__What is needed__
Produce a word-for-word copy of the data that follows, excluding images.

[Data provided]

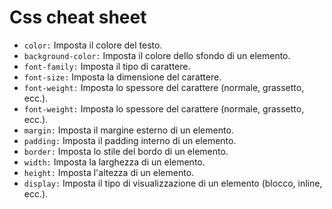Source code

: # Css cheat sheet

- `color:` Imposta il colore del testo.
- `background-color:` Imposta il colore dello sfondo di un elemento.
- `font-family:` Imposta il tipo di carattere.
- `font-size:` Imposta la dimensione del carattere.
- `font-weight:` Imposta lo spessore del carattere (normale, grassetto, ecc.).
- `font-weight:` Imposta lo spessore del carattere (normale, grassetto, ecc.).
- `margin:` Imposta il margine esterno di un elemento.
- `padding:` Imposta il padding interno di un elemento.
- `border:` Imposta lo stile del bordo di un elemento.
- `width:` Imposta la larghezza di un elemento.
- `height:` Imposta l'altezza di un elemento.
- `display:` Imposta il tipo di visualizzazione di un elemento (blocco, inline, ecc.).
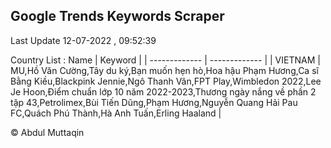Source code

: 

## Google Trends Keywords Scraper 
 
Last Update 12-07-2022 , 09:52:39

Country List :
 Name  | Keyword |
| ------------- | ------------- |
| VIETNAM | MU,Hồ Văn Cường,Tây du ký,Bạn muốn hẹn hò,Hoa hậu Phạm Hương,Ca sĩ Bằng Kiều,Blackpink Jennie,Ngô Thanh Vân,FPT Play,Wimbledon 2022,Lee Je Hoon,Điểm chuẩn lớp 10 năm 2022-2023,Thương ngày nắng về phần 2 tập 43,Petrolimex,Bùi Tiến Dũng,Phạm Hương,Nguyễn Quang Hải Pau FC,Quách Phú Thành,Hà Anh Tuấn,Erling Haaland |



© Abdul Muttaqin 
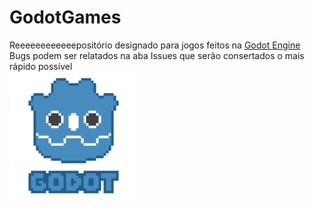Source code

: # GodotGames
Reeeeeeeeeeeepositório designado para jogos feitos na <a href="https://godotengine.org/">Godot Engine</a></br>
Bugs podem ser relatados na aba Issues que serão consertados o mais rápido possível</br>
<img src="pixels-godot.png" width="205">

[/Data provided]

__Solved exercise__
Source code

: # Css cheat sheet

- `color:` Imposta il colore del testo.
- `background-color:` Imposta il colore dello sfondo di un elemento.
- `font-family:` Imposta il tipo di carattere.
- `font-size:` Imposta la dimensione del carattere.
- `font-weight:` Imposta lo spessore del carattere (normale, grassetto, ecc.).
- `font-weight:` Imposta lo spessore del carattere (normale, grassetto, ecc.).
- `margin:` Imposta il margine esterno di un elemento.
- `padding:` Imposta il padding interno di un elemento.
- `border:` Imposta lo stile del bordo di un elemento.
- `width:` Imposta la larghezza di un elemento.
- `height:` Imposta l'altezza di un elemento.
- `display:` Imposta il tipo di visualizzazione di un elemento (blocco, inline, ecc.).
Source code

: 

## Google Trends Keywords Scraper 
 
Last Update 12-07-2022 , 09:52:39

Country List :
 Name  | Keyword |
| ------------- | ------------- |
| VIETNAM | MU,Hồ Văn Cường,Tây du ký,Bạn muốn hẹn hò,Hoa hậu Phạm Hương,Ca sĩ Bằng Kiều,Blackpink Jennie,Ngô Thanh Vân,FPT Play,Wimbledon 2022,Lee Je Hoon,Điểm chuẩn lớp 10 năm 2022-2023,Thương ngày nắng về phần 2 tập 43,Petrolimex,Bùi Tiến Dũng,Phạm Hương,Nguyễn Quang Hải Pau FC,Quách Phú Thành,Hà Anh Tuấn,Erling Haaland |



© Abdul Muttaqin 
Source code

: # GodotGames
Reeeeeeeeeeeepositório designado para jogos feitos na <a href="https://godotengine.org/">Godot Engine</a></br>
Bugs podem ser relatados na aba Issues que serão consertados o mais rápido possível</br>
<img src="pixels-godot.png" width="205">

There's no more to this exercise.